So, what happened? Horrible roster (mis)management and the continued ineptitude of Jeff Fisher. In a league in which coaches, players, management, and even cities are changed and discarded on a whim, somehow the mustached man on the LA sidelines has enjoyed unrivaled job security without any rational justification. In 22 seasons, Fisher, once considered a defensive mastermind, has made the postseason just six times, winning one conference championship on the backs of a historic offensive trio of Tennessee Titans: QB Steve McNair (RIP), WR Derrick Mason, and running back Eddie George. The Titans were an expansion franchise, viewed as a somewhat hopeless endeavor that Fisher, through his imagined skill and roster management, guided a single yard from a Super Bowl title.

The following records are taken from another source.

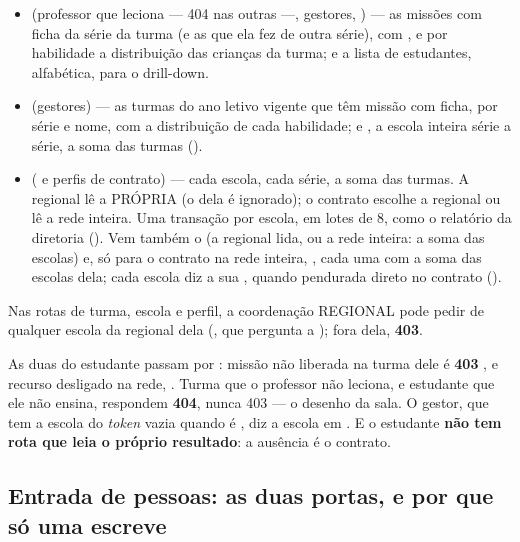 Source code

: \begin{itemize}
  \item {} (professor que
    leciona --- 404 nas outras ---, gestores, ) --- as missões com
    ficha da série da turma (e as que ela fez de outra série), com
    , e por habilidade a distribuição das crianças da turma; e a
    lista de estudantes, alfabética, para o drill-down.
  \item {} (gestores) --- as turmas do
    ano letivo vigente que têm missão com ficha, por série e nome, com a
    distribuição de cada habilidade; e , a escola inteira série a
    série, a soma das turmas ().
  \item {} ( e
    perfis de contrato) --- cada escola, cada série, a soma das turmas. A
    regional lê a PRÓPRIA (o  dela é ignorado); o contrato
    escolhe a regional ou lê a rede inteira. Uma transação por escola, em
    lotes de 8, como o relatório da diretoria (). Vem também o
     (a regional lida, ou a rede inteira: a soma das escolas) e, só
    para o contrato na rede inteira, , cada uma com a soma das
    escolas dela; cada escola diz a sua ,  quando
    pendurada direto no contrato ().
\end{itemize}

Nas rotas de turma, escola e perfil, a coordenação REGIONAL pode pedir
 de qualquer escola da regional dela (,
que pergunta a ); fora dela, \textbf{403}.

As duas do estudante passam por : missão não liberada
na turma dele é \textbf{403} , e recurso desligado na
rede, . Turma que o professor não leciona, e estudante
que ele não ensina, respondem \textbf{404}, nunca 403 --- o desenho da sala. O
gestor, que tem a escola do \emph{token} vazia quando é
, diz a escola em . E o estudante
\textbf{não tem rota que leia o próprio resultado}: a ausência é o contrato.

\subsection{Entrada de pessoas: as duas portas, e por que só uma escreve}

So when he was fired following several miserable seasons, languishing at the bottom of the AFC South as Peyton Manning haunted Fisher’s dreams, many NFL franchises viewed Fisher as the NFL’s Harambe: a hero shot down unnecessarily in his prime. Fisher was a hot commodity, signing with the Rams after being given partial roster control and forming a strong relationship with GM Les Snead. The Rams focused on their defense, attempting to model the dominant forces of Seattle and San Francisco through the draft. By the 2015 season, the Rams had assembled a defense featuring 8 first round picks with all pro-caliber performers Chris Long, Aaron Donald, Robert Quinn, Janoris Jenkins, James Laurinaitis, Alec Ogletree, and Charles Hayes, forming one of the most formidable units in the league.

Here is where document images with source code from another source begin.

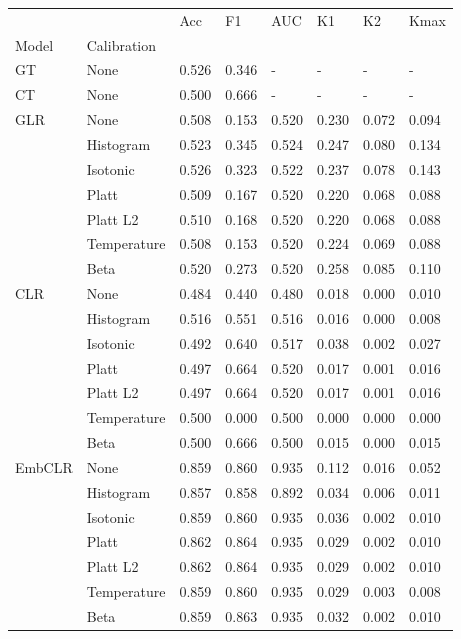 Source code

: \begin{tabular}{llllllll}
\toprule
 &  & Acc & F1 & AUC & K1 & K2 & Kmax \\
Model & Calibration &  &  &  &  &  &  \\
\midrule
GT & None & 0.526 & 0.346 & - & - & - & - \\
\cline{1-8}
CT & None & 0.500 & 0.666 & - & - & - & - \\
\cline{1-8}
\multirow[t]{7}{*}{GLR} & None & 0.508 & 0.153 & 0.520 & 0.230 & 0.072 & 0.094 \\
 & Histogram & 0.523 & 0.345 & 0.524 & 0.247 & 0.080 & 0.134 \\
 & Isotonic & 0.526 & 0.323 & 0.522 & 0.237 & 0.078 & 0.143 \\
 & Platt & 0.509 & 0.167 & 0.520 & 0.220 & 0.068 & 0.088 \\
 & Platt L2 & 0.510 & 0.168 & 0.520 & 0.220 & 0.068 & 0.088 \\
 & Temperature & 0.508 & 0.153 & 0.520 & 0.224 & 0.069 & 0.088 \\
 & Beta & 0.520 & 0.273 & 0.520 & 0.258 & 0.085 & 0.110 \\
\cline{1-8}
\multirow[t]{7}{*}{CLR} & None & 0.484 & 0.440 & 0.480 & 0.018 & 0.000 & 0.010 \\
 & Histogram & 0.516 & 0.551 & 0.516 & 0.016 & 0.000 & 0.008 \\
 & Isotonic & 0.492 & 0.640 & 0.517 & 0.038 & 0.002 & 0.027 \\
 & Platt & 0.497 & 0.664 & 0.520 & 0.017 & 0.001 & 0.016 \\
 & Platt L2 & 0.497 & 0.664 & 0.520 & 0.017 & 0.001 & 0.016 \\
 & Temperature & 0.500 & 0.000 & 0.500 & 0.000 & 0.000 & 0.000 \\
 & Beta & 0.500 & 0.666 & 0.500 & 0.015 & 0.000 & 0.015 \\
\cline{1-8}
\multirow[t]{7}{*}{EmbCLR} & None & 0.859 & 0.860 & 0.935 & 0.112 & 0.016 & 0.052 \\
 & Histogram & 0.857 & 0.858 & 0.892 & 0.034 & 0.006 & 0.011 \\
 & Isotonic & 0.859 & 0.860 & 0.935 & 0.036 & 0.002 & 0.010 \\
 & Platt & 0.862 & 0.864 & 0.935 & 0.029 & 0.002 & 0.010 \\
 & Platt L2 & 0.862 & 0.864 & 0.935 & 0.029 & 0.002 & 0.010 \\
 & Temperature & 0.859 & 0.860 & 0.935 & 0.029 & 0.003 & 0.008 \\
 & Beta & 0.859 & 0.863 & 0.935 & 0.032 & 0.002 & 0.010 \\
\cline{1-8}
\bottomrule
\end{tabular}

But, in typical Fisher fashion, the train came off the tracks this offseason. Perhaps feeling the pressure of LA’s bright lights and short attention span, the Rams sold their soul, and future, in 2016. First, they let veteran leaders Chris Long and James Laurinaitis walk in petty salary negotiations that resulted in both signing elsewhere for a fraction of their former cost. Next, they let the Giants swoop in and sign Jenkins, perhaps the most talented pure cover corner in the NFC, without any sort of compensation. If you’re going to let a budding star and ballhawk of your secondary walk, why not trade him in 2015? Mind boggling.

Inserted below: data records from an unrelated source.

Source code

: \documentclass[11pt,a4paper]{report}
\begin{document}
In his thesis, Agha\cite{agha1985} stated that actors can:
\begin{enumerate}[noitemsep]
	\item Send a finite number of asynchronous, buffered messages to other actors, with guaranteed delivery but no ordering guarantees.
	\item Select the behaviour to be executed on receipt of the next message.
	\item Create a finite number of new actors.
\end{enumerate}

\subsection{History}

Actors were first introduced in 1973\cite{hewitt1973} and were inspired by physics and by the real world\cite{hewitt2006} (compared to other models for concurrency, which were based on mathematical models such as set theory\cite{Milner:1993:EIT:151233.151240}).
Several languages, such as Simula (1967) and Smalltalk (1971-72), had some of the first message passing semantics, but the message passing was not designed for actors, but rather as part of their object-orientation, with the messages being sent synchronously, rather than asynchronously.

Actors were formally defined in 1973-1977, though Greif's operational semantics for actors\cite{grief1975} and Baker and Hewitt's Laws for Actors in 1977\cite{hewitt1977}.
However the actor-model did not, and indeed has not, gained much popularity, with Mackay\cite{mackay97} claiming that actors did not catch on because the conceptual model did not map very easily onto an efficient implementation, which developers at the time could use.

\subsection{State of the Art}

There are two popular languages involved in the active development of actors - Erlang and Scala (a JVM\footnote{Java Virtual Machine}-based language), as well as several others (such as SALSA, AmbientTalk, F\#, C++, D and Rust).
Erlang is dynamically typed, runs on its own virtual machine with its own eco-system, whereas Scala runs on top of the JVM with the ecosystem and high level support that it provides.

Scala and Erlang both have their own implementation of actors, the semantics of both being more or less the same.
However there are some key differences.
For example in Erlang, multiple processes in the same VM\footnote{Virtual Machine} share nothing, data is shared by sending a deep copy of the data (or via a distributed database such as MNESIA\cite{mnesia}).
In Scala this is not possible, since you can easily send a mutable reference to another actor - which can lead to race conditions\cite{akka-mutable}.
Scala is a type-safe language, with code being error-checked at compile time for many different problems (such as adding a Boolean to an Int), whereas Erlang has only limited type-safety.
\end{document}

The defense, at least judging by the 28 points scored by what was thought to be a completely hapless 49ers attack during the first year of Chip Kelly’s radically transformed system, is a clusterfuck of epic proportions. But, as is the Fisher way in his time with the Rams, the reason the defense looks unstoppable in practice is quite simple, and sinister if you’re a Rams fan: the offense is the worst I have ever seen in professional football. Case Keenum makes RGIII look like Joe Montana. The pathetic limp noodle he calls an arm is so weak even the most elementary bubble screen is painful to watch. Keenum’s reads are so slow to progress you’d swear he took a Xanax or two before each series. He is criminally awful.

And yet, even after mortgaging their lives on the trade to acquire the top pick in this year’s draft to select a quarterback everyone claimed was a reach, that quarterback is in sweats during game day. Jared Goff, the #1 overall pick, the first since 2007 not to start week one, held a clipboard and watched the Rams record five total first downs prior to garbage time. There was a moment in which Keenum had fumbled after his own guard bumped into him when the Rams seriously threatened having more turnovers than first downs in the first half. It was, for lack of a more pleasant term, a three-hour offensive abortion.

So, here we are again, Jeff. His hand-selected quarterback not only cannot beat out the worst quarterback in the league to start, but is stuck behind Sean Mannion as his back up. Haven’t heard of Sean Mannion? Didn’t think so. Fisher has again lingered endlessly as the flames of his self-ignited dumpster fire engulf yet another franchise. The Rams are completely hopeless, stranded in the NFL’s best overall division. Imagine what the Cardinals and Seahawks will do to this team after Blaine Gabbert and the 4-12 49ers shut them out 28-0? It is time to move on from both Snead and Fisher, mercifully ending a tenure that has transformed from promising to disastrous in the course of months.

Don’t worry, Rams fans — you still have Goff. The last #1 pick to not start Week One? Jamarcus Russell. That went well, right?